由于它的帖子很旧,因此此回复可能对其他人有所帮助。
确实,某些算法接受分类格式的数据并在内部转换为 OneHotEncoding。在这种情况下,模型接受原始格式的数据并且不需要任何显式转换处理。
如果不支持,我们必须保存两个模型,即
- 用于编码数据的模型
- 用于预测数据的模型
以更简单的方式,我们也可以将相关模型保存在单个文件中。参考下面的代码片段:
from sklearn.linear_model import LinearRegression
from sklearn.preprocessing import OneHotEncoder
import pickle as pk
import pandas as pd
import numpy as np
df = pd.read_csv(<"Some_file.csv">) #replace with actual csv file
X = df['Features']
y = df['Labels']
file = open("models.pkl", "wb")
encoder = OneHotEncoder(sparse=False)
oneHotEncodedFeature = encoder.fit_transform(X[<'Categorical_feature'>].values.reshape(-1,1))

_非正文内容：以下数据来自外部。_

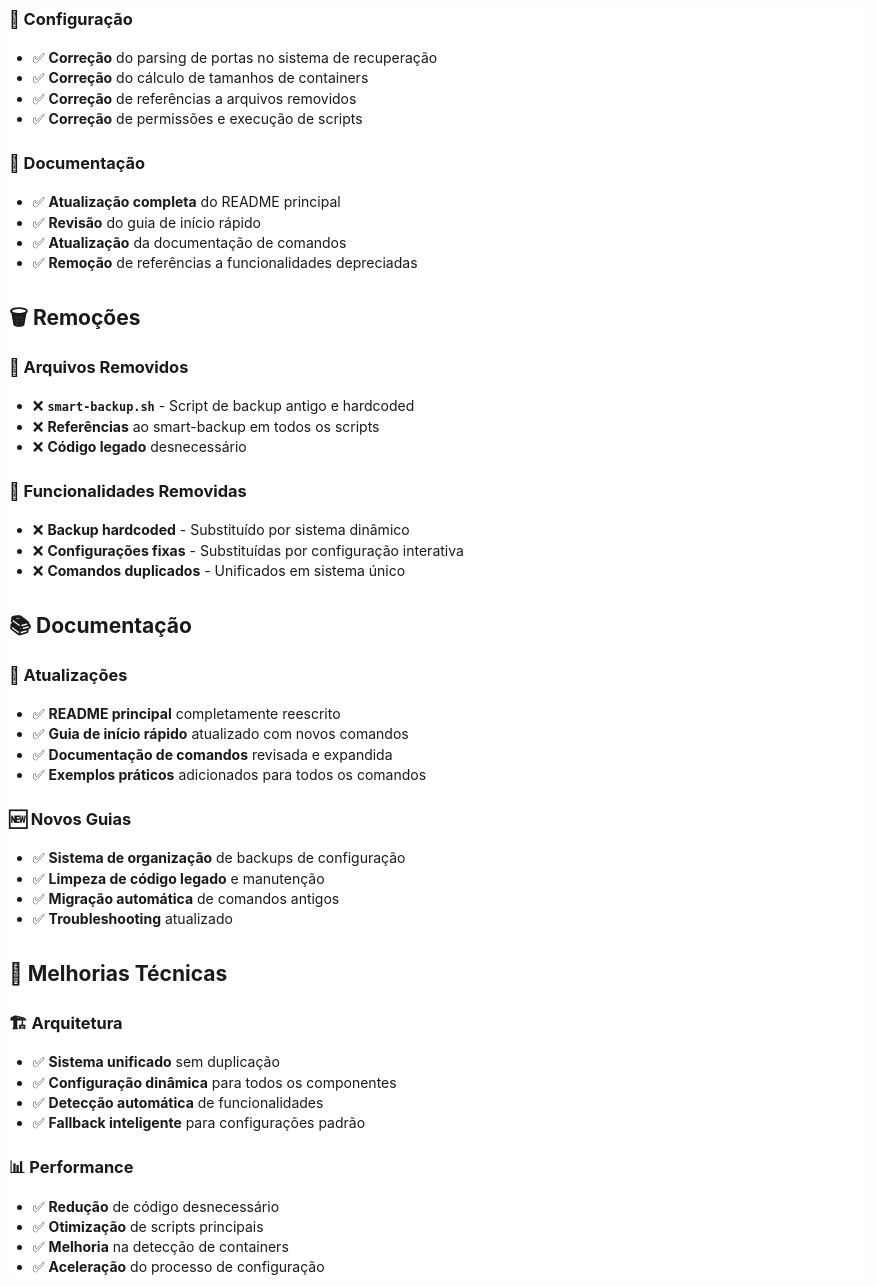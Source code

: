 ### 🔧 Configuração
- ✅ **Correção** do parsing de portas no sistema de recuperação
- ✅ **Correção** do cálculo de tamanhos de containers
- ✅ **Correção** de referências a arquivos removidos
- ✅ **Correção** de permissões e execução de scripts

### 📝 Documentação
- ✅ **Atualização completa** do README principal
- ✅ **Revisão** do guia de início rápido
- ✅ **Atualização** da documentação de comandos
- ✅ **Remoção** de referências a funcionalidades depreciadas

## 🗑️ Remoções

### 📁 Arquivos Removidos
- ❌ **`smart-backup.sh`** - Script de backup antigo e hardcoded
- ❌ **Referências** ao smart-backup em todos os scripts
- ❌ **Código legado** desnecessário

### 🔧 Funcionalidades Removidas
- ❌ **Backup hardcoded** - Substituído por sistema dinâmico
- ❌ **Configurações fixas** - Substituídas por configuração interativa
- ❌ **Comandos duplicados** - Unificados em sistema único

## 📚 Documentação

### 📖 Atualizações
- ✅ **README principal** completamente reescrito
- ✅ **Guia de início rápido** atualizado com novos comandos
- ✅ **Documentação de comandos** revisada e expandida
- ✅ **Exemplos práticos** adicionados para todos os comandos

### 🆕 Novos Guias
- ✅ **Sistema de organização** de backups de configuração
- ✅ **Limpeza de código legado** e manutenção
- ✅ **Migração automática** de comandos antigos
- ✅ **Troubleshooting** atualizado

## 🔧 Melhorias Técnicas

### 🏗️ Arquitetura
- ✅ **Sistema unificado** sem duplicação
- ✅ **Configuração dinâmica** para todos os componentes
- ✅ **Detecção automática** de funcionalidades
- ✅ **Fallback inteligente** para configurações padrão

### 📊 Performance
- ✅ **Redução** de código desnecessário
- ✅ **Otimização** de scripts principais
- ✅ **Melhoria** na detecção de containers
- ✅ **Aceleração** do processo de configuração
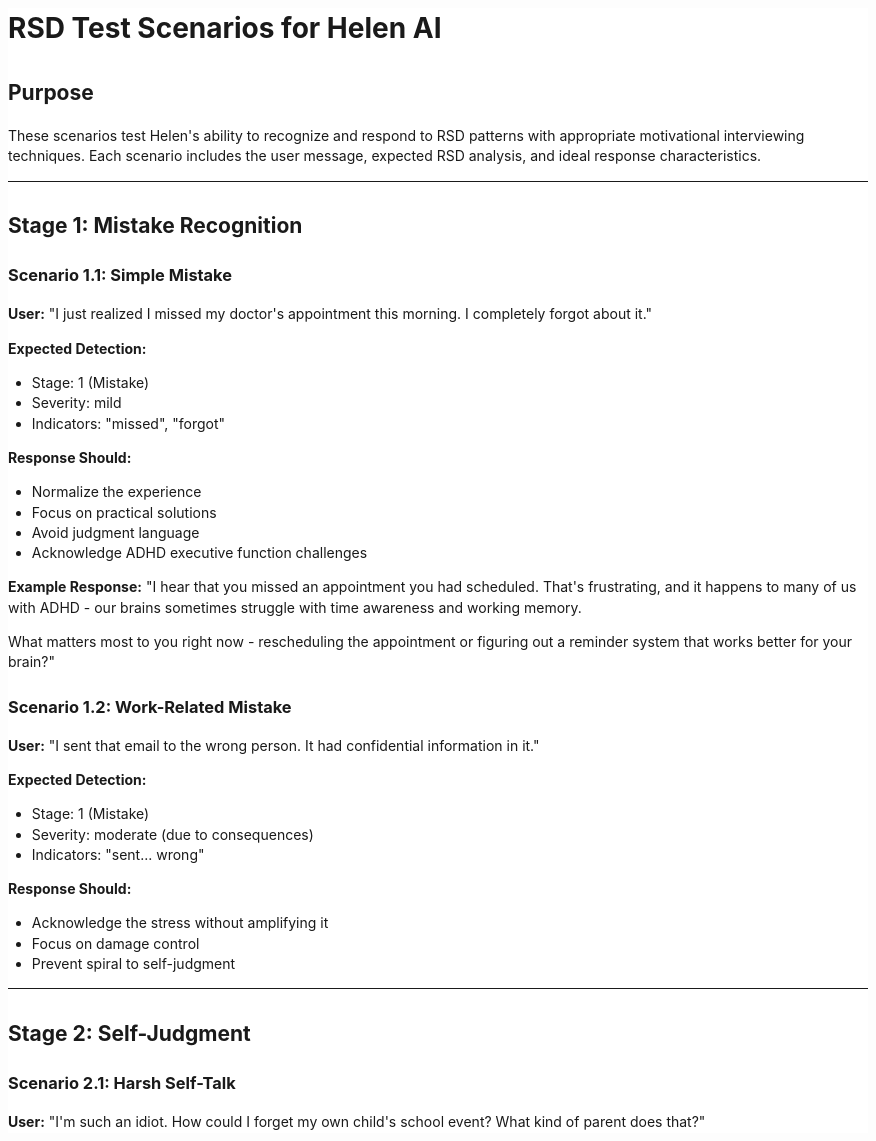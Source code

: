 # RSD Test Scenarios for Helen AI

## Purpose
These scenarios test Helen's ability to recognize and respond to RSD patterns with appropriate motivational interviewing techniques. Each scenario includes the user message, expected RSD analysis, and ideal response characteristics.

---

## Stage 1: Mistake Recognition

### Scenario 1.1: Simple Mistake
**User:** "I just realized I missed my doctor's appointment this morning. I completely forgot about it."

**Expected Detection:**
- Stage: 1 (Mistake)
- Severity: mild
- Indicators: "missed", "forgot"

**Response Should:**
- Normalize the experience
- Focus on practical solutions
- Avoid judgment language
- Acknowledge ADHD executive function challenges

**Example Response:**
"I hear that you missed an appointment you had scheduled. That's frustrating, and it happens to many of us with ADHD - our brains sometimes struggle with time awareness and working memory. 

What matters most to you right now - rescheduling the appointment or figuring out a reminder system that works better for your brain?"

### Scenario 1.2: Work-Related Mistake
**User:** "I sent that email to the wrong person. It had confidential information in it."

**Expected Detection:**
- Stage: 1 (Mistake)
- Severity: moderate (due to consequences)
- Indicators: "sent... wrong"

**Response Should:**
- Acknowledge the stress without amplifying it
- Focus on damage control
- Prevent spiral to self-judgment

---

## Stage 2: Self-Judgment

### Scenario 2.1: Harsh Self-Talk
**User:** "I'm such an idiot. How could I forget my own child's school event? What kind of parent does that?"

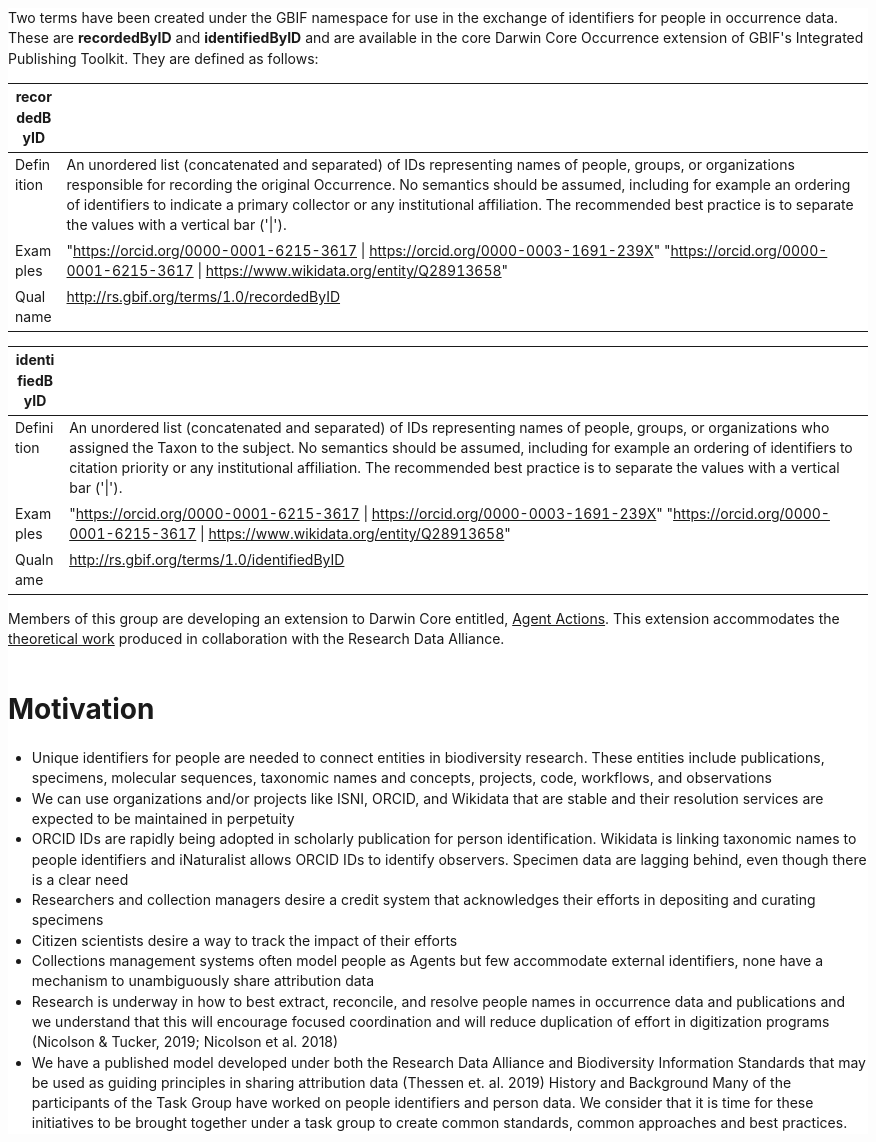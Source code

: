 Two terms have been created under the GBIF namespace for use in the exchange of identifiers for people in occurrence data. These are **recordedByID** and **identifiedByID** and are available in the core Darwin Core Occurrence extension of GBIF's Integrated Publishing Toolkit. They are defined as follows:

| **recordedByID** |  |
| --- | --- |
| Definition | An unordered list (concatenated and separated) of IDs representing names of people, groups, or organizations responsible for recording the original Occurrence. No semantics should be assumed, including for example an ordering of identifiers to indicate a primary collector or any institutional affiliation. The recommended best practice is to separate the values with a vertical bar ('\\|').|
| Examples | "https://orcid.org/0000-0001-6215-3617 \\| https://orcid.org/0000-0003-1691-239X" "https://orcid.org/0000-0001-6215-3617 \\| https://www.wikidata.org/entity/Q28913658"|
| Qualname | http://rs.gbif.org/terms/1.0/recordedByID|


| **identifiedByID** |  |
| --- | --- |
| Definition | An unordered list (concatenated and separated) of IDs representing names of people, groups, or organizations who assigned the Taxon to the subject. No semantics should be assumed, including for example an ordering of identifiers to citation priority or any institutional affiliation. The recommended best practice is to separate the values with a vertical bar ('\\|').|
| Examples | "https://orcid.org/0000-0001-6215-3617 \\| https://orcid.org/0000-0003-1691-239X" "https://orcid.org/0000-0001-6215-3617 \\| https://www.wikidata.org/entity/Q28913658"|
| Qualname | http://rs.gbif.org/terms/1.0/identifiedByID|

Members of this group are developing an extension to Darwin Core entitled, [Agent Actions](https://github.com/tdwg/attribution/tree/master/people/dwc). This extension accommodates the [theoretical work](http://doi.org/10.5334/dsj-2019-054) produced in collaboration with the Research Data Alliance.


# Motivation

* Unique identifiers for people are needed to connect entities in biodiversity research. These entities include publications, specimens, molecular sequences, taxonomic names and concepts, projects, code, workflows, and observations
* We can use organizations and/or projects like ISNI, ORCID, and Wikidata that are stable and their resolution services are expected to be maintained in perpetuity
* ORCID IDs are rapidly being adopted in scholarly publication for person identification. Wikidata is linking taxonomic names to people identifiers and iNaturalist allows ORCID IDs to identify observers. Specimen data are lagging behind, even though there is a clear need
* Researchers and collection managers desire a credit system that acknowledges their efforts in depositing and curating specimens
* Citizen scientists desire a way to track the impact of their efforts
* Collections management systems often model people as Agents but few accommodate external identifiers, none have a mechanism to unambiguously share attribution data
* Research is underway in how to best extract, reconcile, and resolve people names in occurrence data and publications and we understand that this will encourage focused coordination and will reduce duplication of effort in digitization programs (Nicolson & Tucker, 2019; Nicolson et al. 2018)
* We have a published model developed under both the Research Data Alliance and Biodiversity Information Standards that may be used as guiding principles in sharing attribution data (Thessen et. al. 2019)
History and Background
Many of the participants of the Task Group have worked on people identifiers and person data. We consider that it is time for these initiatives to be brought together under a task group to create common standards, common approaches and best practices.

pk.dump(encoder, file) #dumping Encoder model
# Some processing for concatenating oneHotEncodedFeature with other features and assume it its X again.
linReg = LinearRegression()
linReg.fit(X,y)
pk.dump(linReg, file) #dumping linear Reg. model
file.close() #Create single pickle file, which has both the trained model.
#For prediction
file = open("models.pkl", "rb")
trained_encoder = pk.load(file) #Pickle file first load the OneHotEncoder
trained_model_for_prediction = pk.load(file) #Reading same pickle again will load the trained Linear Reg Model.